I was wronged.

In November 2014, my nurse practitioner called an ambulance to her office to have me escorted to the hospital for suicidal ideation. No one in my family was told the real reason why I was going – I said I was having tests done and to please leave me alone. Despite my mother’s endless calls to the office to find out information, my nurse practitioner revealed nothing. It made my mother so angry that she actually became threatening. Fortunately, my nurse practitioner knew that my mother was my abuser and saw right through her bullshit and kept my privacy intact.

My experience in the hospital, however, was a different story. Before I even made it to the psychiatric floor, my mother already knew I was admitted to the hospital and to which exact psychiatric unit. She had already placed several calls before I even got there. I did not want my family to know where I was. I needed to feel safe more than ever, and that was taken away from me.

My mother continued to call the hospital dozens of times a day, despite my outright denial to speak to her. Some of the nurses provided her with information on my status. This was after I made it clear that I wanted my family to have no information about me. I was 28 years old and a fully capable adult. My emergency contact was someone who maintained no contact with my family, and I instructed the staff that any issues concerning my care should go through that person and no one else. The social workers and nurses were aware that my mother was my abuser – I was open about that during our initial meeting the day after I was admitted. Yet still, my mother was allowed to call and allowed to gather information about me. The hospital would not release me unless my parents picked me up. They literally sent me right back into the hands of my abusers.

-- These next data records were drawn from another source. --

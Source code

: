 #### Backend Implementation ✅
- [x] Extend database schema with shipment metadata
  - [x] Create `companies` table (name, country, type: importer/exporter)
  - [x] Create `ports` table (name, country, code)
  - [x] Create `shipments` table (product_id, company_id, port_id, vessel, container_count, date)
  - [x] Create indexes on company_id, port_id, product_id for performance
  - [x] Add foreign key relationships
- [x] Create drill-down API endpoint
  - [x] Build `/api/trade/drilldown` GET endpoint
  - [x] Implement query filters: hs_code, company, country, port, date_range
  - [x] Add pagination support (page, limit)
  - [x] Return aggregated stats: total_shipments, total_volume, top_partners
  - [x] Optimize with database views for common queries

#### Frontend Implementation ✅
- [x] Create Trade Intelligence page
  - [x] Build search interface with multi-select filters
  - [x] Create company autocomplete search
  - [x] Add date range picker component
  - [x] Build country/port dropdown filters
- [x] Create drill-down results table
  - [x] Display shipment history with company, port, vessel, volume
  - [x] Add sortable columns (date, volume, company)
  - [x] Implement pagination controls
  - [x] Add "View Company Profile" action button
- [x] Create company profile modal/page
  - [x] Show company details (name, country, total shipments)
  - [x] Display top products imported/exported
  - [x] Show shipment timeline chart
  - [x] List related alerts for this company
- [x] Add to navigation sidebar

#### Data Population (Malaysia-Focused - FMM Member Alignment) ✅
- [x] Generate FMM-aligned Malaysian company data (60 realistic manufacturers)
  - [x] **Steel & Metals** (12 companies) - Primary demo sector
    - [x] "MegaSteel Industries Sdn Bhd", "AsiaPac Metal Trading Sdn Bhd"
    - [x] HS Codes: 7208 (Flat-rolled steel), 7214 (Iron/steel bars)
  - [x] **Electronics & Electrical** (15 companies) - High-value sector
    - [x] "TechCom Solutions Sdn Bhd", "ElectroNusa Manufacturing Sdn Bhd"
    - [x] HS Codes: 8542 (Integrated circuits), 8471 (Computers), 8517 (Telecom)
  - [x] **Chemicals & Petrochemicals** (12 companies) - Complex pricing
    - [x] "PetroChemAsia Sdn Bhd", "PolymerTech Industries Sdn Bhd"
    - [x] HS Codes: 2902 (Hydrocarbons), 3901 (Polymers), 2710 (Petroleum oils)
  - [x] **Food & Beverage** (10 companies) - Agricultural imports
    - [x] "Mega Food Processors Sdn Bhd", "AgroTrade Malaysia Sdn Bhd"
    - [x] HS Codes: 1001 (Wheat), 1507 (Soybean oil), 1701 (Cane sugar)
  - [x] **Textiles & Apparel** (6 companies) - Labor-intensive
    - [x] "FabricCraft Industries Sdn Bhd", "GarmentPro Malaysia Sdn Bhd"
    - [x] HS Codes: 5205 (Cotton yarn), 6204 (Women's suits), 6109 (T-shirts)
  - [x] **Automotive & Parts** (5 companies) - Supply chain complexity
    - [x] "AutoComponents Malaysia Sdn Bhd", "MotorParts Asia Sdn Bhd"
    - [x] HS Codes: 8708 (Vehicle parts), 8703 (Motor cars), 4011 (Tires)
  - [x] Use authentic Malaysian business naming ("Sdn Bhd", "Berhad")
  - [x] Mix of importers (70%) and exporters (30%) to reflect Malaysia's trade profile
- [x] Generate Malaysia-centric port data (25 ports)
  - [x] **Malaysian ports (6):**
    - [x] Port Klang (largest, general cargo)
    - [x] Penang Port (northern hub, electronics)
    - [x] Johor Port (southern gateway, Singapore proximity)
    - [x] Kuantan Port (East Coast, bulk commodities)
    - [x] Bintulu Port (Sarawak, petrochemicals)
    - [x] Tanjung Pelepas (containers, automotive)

The same issues (and then some) occurred in my subsequent hospitalizations. The second time I was hospitalized, I admitted myself. I took a cab to the emergency room after work without telling anyone where I was going. As I laid on a bed in the hallway of the ER, I saw my parents approaching the front desk. I started to panic and asked the watcher if I could hide, but obviously I couldn’t. Within minutes, I saw my mother approaching my bed from the other side of the hallway. I turned towards the wall and hid myself in the sheet, refusing to talk, and struggling to catch my breath from the panic attack I was having. My parents continued to talk and I continued to ignore them, banging my head against the wall to make them go away. After a few minutes, I felt the anger in my father’s voice when he told me “I don’t know why you are doing this to us” and then walked away.

During that whole time, I just wanted someone to make them go away. Why did they tell my parents where I was in the first place? Why did I have no right to privacy or confidentiality? I wanted the watcher or the nurse to see my panic, to sense my pain, but no one noticed. Once again, when I needed to feel safe, that was taken away from me.

As my second hospitalization ended, I was released at night and the nurse called a taxi so I could get home. Freedom. I contemplated going to a motel, but I still had so much fear inside and ended up going home. As I walked up the last landing before our apartment, I could hear my parents arguing. Apparently my mother found out that I left during one of her many calls. My parents were furious. I could hear my father screaming that there would be no more secrets in his house. There was so much irony in that statement, since my whole existence and our family’s existence was built on secrets. He just didn’t like it when HE didn’t know something.

I knew as I unlocked the door that night, that I would be walking into a shitstorm. I wish so badly I would have gone to a hotel instead. I wonder if I would have been able to escape the pain and the heartbreak that continued for months after until I finally moved away. I wonder if I could have avoided that third hospitalization had I just not gone home that night and ran away forever.

I feel like I was wronged. The hospital continually violated my privacy and put me at risk by allowing my abusers access to me and to my information. Why is there an automatic assumption that, because someone is family, that he or she is a safe person and should be given access to information? Something isn’t right here, and I can’t be the only one who this has happened to.

If I was a minor when I was hospitalized, my mother would have never been given access once I revealed her as my abuser. People don’t realize that child abuse continues into adulthood. They didn’t see the severity of my situation. They only made it worse by handing me right back over to them, again and again. I will admit, my social worker was concerned about sending me back to them – but her hands were tied. There is no help for adult victims of continued child abuse. We continue to be abused by our families as well as the system.

I’ve been failed. We’ve been failed. Something needs to change.

5 thoughts on “I was wronged.

  1. Such an outrage! This is exactly the purpose of privacy laws! It’s appalling that multiple “professionals” could be so ignorant or negligent or incompetent or whatever it was that blocked them from doing their duty.